In total, 77% (17/22) of the available serum samples from the third month pp. had IgG levels above the threshold and 72.7% (16/22) had IgA levels above the threshold. In relation to trimester of infection, 67% (4/6) of women infected in the first trimester had IgG levels above the threshold and 50% (3/6) had IgA levels above threshold. A total of 73% (8/11) of women infected in the second trimester had IgG levels above threshold and 90% (10/11) had IgA levels above threshold. All (5/5) of the women infected in the third trimester had IgG levels above threshold and 60% (3/5) had IgA levels above threshold.

In total, 79% (26/33) of the available serum samples from the sixth month pp. had IgG levels above the threshold and 82% (27/33) had IgA levels above the threshold. In relation to the trimester of infection, 83% (5/6) of the women infected in the first trimester had IgG levels above the threshold and 67% (4/6) had IgA levels above the threshold. A total of 60% (6/10) of women infected in the second trimester had IgG levels above the threshold and 91% (9/10) had IgA levels above the threshold. A total of 88% (15/17) of women infected in the third trimester had IgG levels above the threshold and 82% (14/17) had IgA levels above the threshold. (Table 3)

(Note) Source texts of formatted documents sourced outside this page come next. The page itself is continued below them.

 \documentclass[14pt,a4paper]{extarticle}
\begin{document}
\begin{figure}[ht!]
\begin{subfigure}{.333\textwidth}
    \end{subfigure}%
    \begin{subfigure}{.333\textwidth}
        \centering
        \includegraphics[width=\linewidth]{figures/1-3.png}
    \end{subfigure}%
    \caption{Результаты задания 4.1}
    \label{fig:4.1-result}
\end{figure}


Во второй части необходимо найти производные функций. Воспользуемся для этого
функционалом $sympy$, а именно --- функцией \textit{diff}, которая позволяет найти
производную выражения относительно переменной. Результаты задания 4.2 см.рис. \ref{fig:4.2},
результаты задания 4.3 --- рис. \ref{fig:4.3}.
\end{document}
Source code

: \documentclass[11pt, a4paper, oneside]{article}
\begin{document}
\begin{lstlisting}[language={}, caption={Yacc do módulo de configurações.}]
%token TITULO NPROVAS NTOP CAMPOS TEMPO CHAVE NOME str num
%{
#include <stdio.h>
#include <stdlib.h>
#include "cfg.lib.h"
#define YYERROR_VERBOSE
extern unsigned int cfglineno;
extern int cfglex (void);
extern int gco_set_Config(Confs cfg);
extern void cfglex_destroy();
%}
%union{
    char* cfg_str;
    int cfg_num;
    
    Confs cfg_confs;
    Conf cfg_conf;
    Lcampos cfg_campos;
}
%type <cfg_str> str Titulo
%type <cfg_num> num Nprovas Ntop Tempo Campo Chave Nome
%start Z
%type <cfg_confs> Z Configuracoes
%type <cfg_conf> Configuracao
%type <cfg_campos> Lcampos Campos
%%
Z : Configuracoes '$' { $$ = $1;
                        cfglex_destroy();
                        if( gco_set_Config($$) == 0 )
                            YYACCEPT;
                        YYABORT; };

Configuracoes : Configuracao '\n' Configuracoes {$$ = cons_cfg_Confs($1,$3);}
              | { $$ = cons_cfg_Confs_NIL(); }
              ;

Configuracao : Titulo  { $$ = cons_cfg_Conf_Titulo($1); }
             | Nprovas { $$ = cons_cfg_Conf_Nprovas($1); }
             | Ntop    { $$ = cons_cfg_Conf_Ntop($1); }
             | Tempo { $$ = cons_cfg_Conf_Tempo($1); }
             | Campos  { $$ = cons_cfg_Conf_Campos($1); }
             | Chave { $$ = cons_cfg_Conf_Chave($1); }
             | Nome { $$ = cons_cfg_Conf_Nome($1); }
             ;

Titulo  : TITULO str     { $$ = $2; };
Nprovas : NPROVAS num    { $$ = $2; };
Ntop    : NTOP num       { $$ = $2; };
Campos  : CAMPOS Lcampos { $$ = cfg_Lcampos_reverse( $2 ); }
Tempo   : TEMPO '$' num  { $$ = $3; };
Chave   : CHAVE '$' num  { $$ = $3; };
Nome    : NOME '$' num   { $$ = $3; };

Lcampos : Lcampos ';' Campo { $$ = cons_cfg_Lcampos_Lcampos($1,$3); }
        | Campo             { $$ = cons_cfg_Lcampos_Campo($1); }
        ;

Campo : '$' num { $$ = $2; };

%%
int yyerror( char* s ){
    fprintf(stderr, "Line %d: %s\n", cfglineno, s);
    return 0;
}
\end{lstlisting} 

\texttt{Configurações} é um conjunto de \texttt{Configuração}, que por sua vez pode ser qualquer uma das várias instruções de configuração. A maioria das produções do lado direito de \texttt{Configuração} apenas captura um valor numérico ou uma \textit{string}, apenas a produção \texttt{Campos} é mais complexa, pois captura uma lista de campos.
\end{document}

In total, 34 women had serum analyzed three and/or six months pp and a combined 55 serum samples were available. Of these 55 samples, 78% (43/55) had IgA and IgG above the threshold. This corresponds to 82% (28/34) of the participating women having IgG antibodies as well as IgA antibodies in their serum.

No significant difference was seen between the trimesters of infection in relation to the frequency of breastmilk and serum antibodies in the third and sixth month pp.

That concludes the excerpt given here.